Still, Fokker made a solid tube, plane handled that bingle rather well.

Teddy Robinson 31st Jul 2022 03:48

Finally some sense !!
sticking the MLG into the sand short of the concrete will in most cases be detrimental to it's health.

fdr 31st Jul 2022 03:58


Originally Posted by ItsonlyMeagain (Post 11270224)
You are correct that a 3 degree flight path with a fixed aiming point is fixed in space; I did not dispute that. However to maintain that with any wind, the variable is power. In a strong tailwind there will come a point where this is not possible as the power will be at idle. Of course, the way to maintain the flight path now is to point at the aiming point as the tailwind tries to put you above the profile. Should one arrive at the aiming point at the correct height, you will certainly be fast and….. you will land long. Professional pilots call this an unstable approach.

Me

Me; the effects of inertia means that IAS is affected unless the "shear" (change/time) changes are very slow rate, and/or the aircraft has low inertia. Within an airmass, the aircraft is moving but takes time to accelerate the inertial mass, so the GS does not instantaneously increase by 50kts in a sudden 50kt reducing headwind, instead, the IAS (CAS) alters immediately, it is not subject to inertia, and the ground speed alters rapidly but not instantaneously until reaching equilibrium (turning a B747 to the NE over Kushimoto with a 250kt jet stream, where the component would go from a 100kt head to about 250 tail was always worth a bet for the first beer in Narita, a 350kt shear in 45 seconds was always worth watching). Slow rates, no problem light planes, no problem.

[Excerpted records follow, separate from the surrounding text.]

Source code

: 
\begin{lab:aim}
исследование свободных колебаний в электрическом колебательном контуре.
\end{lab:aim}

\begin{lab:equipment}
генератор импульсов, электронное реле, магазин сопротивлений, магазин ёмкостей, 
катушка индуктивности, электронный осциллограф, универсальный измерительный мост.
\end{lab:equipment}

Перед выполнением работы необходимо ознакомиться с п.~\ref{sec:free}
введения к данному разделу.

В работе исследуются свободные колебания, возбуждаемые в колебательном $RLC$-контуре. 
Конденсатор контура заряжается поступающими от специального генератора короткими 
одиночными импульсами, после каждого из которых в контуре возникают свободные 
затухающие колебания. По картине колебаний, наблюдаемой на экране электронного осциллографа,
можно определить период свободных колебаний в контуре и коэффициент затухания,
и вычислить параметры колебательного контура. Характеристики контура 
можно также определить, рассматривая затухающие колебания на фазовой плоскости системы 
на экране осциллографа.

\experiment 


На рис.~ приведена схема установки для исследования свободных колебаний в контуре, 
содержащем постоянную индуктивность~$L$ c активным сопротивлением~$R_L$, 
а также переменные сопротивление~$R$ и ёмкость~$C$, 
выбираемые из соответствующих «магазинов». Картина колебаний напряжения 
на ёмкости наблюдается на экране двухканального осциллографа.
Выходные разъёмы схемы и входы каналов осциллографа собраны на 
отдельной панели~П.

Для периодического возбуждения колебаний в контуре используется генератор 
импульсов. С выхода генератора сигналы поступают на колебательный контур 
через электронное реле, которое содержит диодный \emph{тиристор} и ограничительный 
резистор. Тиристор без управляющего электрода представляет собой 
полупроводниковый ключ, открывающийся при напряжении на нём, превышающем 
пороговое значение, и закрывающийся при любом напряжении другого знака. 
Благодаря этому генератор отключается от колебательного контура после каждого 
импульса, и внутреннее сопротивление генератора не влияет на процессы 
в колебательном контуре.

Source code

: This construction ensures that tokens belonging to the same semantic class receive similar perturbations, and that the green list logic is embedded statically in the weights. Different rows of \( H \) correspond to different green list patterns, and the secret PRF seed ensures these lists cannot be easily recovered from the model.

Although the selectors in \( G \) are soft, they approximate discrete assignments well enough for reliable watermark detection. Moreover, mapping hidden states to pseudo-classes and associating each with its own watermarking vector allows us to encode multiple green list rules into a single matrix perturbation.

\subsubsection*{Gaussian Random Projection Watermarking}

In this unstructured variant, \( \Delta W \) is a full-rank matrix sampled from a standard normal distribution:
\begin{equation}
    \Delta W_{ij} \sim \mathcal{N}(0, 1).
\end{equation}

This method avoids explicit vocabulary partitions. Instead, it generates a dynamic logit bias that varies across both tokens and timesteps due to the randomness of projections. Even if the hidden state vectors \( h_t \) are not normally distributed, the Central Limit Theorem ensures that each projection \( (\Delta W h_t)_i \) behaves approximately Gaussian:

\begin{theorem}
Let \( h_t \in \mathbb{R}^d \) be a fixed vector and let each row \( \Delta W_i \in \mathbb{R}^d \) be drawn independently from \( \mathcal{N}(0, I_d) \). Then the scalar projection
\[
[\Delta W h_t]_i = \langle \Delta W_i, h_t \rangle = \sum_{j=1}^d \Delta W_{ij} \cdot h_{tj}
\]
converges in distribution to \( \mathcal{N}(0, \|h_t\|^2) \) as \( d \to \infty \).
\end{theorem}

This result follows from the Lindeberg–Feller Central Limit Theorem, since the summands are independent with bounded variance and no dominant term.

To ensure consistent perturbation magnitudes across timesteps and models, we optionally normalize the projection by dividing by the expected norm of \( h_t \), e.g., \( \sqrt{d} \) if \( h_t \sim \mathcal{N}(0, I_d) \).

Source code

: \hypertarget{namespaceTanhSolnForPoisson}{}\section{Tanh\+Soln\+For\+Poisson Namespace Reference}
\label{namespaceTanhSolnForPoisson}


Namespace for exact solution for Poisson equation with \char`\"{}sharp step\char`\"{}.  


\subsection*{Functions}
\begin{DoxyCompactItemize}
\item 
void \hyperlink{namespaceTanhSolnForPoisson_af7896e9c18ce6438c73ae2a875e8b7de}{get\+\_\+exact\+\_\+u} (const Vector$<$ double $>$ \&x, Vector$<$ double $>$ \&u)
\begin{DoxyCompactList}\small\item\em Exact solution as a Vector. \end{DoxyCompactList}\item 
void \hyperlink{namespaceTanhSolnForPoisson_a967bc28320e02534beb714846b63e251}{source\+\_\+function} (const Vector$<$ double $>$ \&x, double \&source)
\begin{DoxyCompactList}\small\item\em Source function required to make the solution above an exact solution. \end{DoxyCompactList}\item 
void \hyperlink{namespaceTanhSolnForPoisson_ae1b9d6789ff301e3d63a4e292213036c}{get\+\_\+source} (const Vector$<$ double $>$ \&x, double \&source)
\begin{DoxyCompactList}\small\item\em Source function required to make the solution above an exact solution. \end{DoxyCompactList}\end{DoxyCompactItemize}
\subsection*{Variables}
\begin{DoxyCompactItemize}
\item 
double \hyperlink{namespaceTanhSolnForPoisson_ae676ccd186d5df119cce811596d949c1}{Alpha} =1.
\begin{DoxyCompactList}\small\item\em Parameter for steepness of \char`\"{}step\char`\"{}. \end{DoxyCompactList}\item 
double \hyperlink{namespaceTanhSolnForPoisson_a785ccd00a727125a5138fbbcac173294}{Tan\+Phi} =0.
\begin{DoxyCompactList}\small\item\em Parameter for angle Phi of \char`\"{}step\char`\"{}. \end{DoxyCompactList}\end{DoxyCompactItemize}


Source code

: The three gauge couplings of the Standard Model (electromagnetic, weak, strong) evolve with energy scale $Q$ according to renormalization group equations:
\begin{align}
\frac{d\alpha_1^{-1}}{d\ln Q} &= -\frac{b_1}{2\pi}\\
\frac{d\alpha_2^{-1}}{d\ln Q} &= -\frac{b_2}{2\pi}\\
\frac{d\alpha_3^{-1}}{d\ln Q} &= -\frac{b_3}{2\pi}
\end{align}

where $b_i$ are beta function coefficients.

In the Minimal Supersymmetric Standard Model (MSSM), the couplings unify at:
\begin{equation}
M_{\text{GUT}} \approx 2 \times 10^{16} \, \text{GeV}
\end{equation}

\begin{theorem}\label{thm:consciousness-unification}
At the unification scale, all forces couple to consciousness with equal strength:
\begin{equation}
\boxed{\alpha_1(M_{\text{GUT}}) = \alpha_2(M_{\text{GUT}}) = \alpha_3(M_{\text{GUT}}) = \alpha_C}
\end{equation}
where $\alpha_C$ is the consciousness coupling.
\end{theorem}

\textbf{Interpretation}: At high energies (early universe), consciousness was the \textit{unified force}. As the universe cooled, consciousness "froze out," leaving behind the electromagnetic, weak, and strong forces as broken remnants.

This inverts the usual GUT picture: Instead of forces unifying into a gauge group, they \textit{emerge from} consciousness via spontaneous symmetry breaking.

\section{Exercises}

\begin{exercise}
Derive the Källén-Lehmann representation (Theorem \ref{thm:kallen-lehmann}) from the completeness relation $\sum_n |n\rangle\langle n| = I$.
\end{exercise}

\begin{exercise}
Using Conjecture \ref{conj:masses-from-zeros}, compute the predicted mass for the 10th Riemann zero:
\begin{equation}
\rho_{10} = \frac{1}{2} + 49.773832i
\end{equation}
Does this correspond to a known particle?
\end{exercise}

Re "power is the variable", that is not the issue with most reverse shear cases. The attitude has to change as the first effect of the drop off of a tailwind is an increase in IAS, that causes a pitch up if open loop control due to speed stability. That acts to reduce sink rate, while at the same time, the rapidly increasing ground speed now necessitates an increase in sink rate, so the immediate effect open loop is to go above glide slope. Closed loop, the pilot has to add a nose down input to avoid the balloon from the additional IAS increment, which also needs further adjustment due to the increased sink rate requirement over time as GS increases to equilibrium condition. The increased speed requires a power reduction, (first power change, more to come). As the conditions stabilise, the IAS starts to reduce other than the increment that occurs from the lower attitude required for the higher sink rate, which then requires an addition of thrust to stabilise back at the equilibrium condition, which hopefully is back at Vref + additive, and with the power slightly lower than prior to shear entry, and with a slightly lower attitude to maintain path. The problems arise when the crew carry excess speed into a reverse shear, and cannot get the aircraft to return in time to stable conditions in order to be stable into the flare. Stable here is still within the generic requirements for a stable approach that companies will specify in their OM's.... The routine problem from the investigators view is to determine whether the crews actions were within normal boundaries for the conditions. Carrying excess speed into a reverse shear is a headline that the crew are not cognisant of the dynamics that will occur (the opposite is true for a normal shear event). A ballooning out of the slot during transition of a reverse shear is indicative of the crew not adjusting the attitude for the speed change, excess IAS correlates to inadequate thrust reduction during the transition; low IAS/energy into the flare is indicative of failure to restore thrust before the flare... A factor that often shows up on hard landing investigation is that the crew take the power off due to the excess IAS, and then do not add it back to somewhere near a normal thrust level before entry into the flare...

All of this takes more time to say than do.... but the sequences of actions are constants, and show deviations from desired controlled state.

Tin hat time.... the B767 that was climbing at idle as it entered a spectacular shear from the jet wind... climbing at MMO with speed brake out and thrust at idle. Impressive.
Or the B737-800W that missed its level off by 4000' going up, with a 1.72g pull up, a 0.2g over the top, and the subsequent 1.7g pull to level off at the assigned altitude. All at idle and with the speed brake out, at MMO. Neat jet stream.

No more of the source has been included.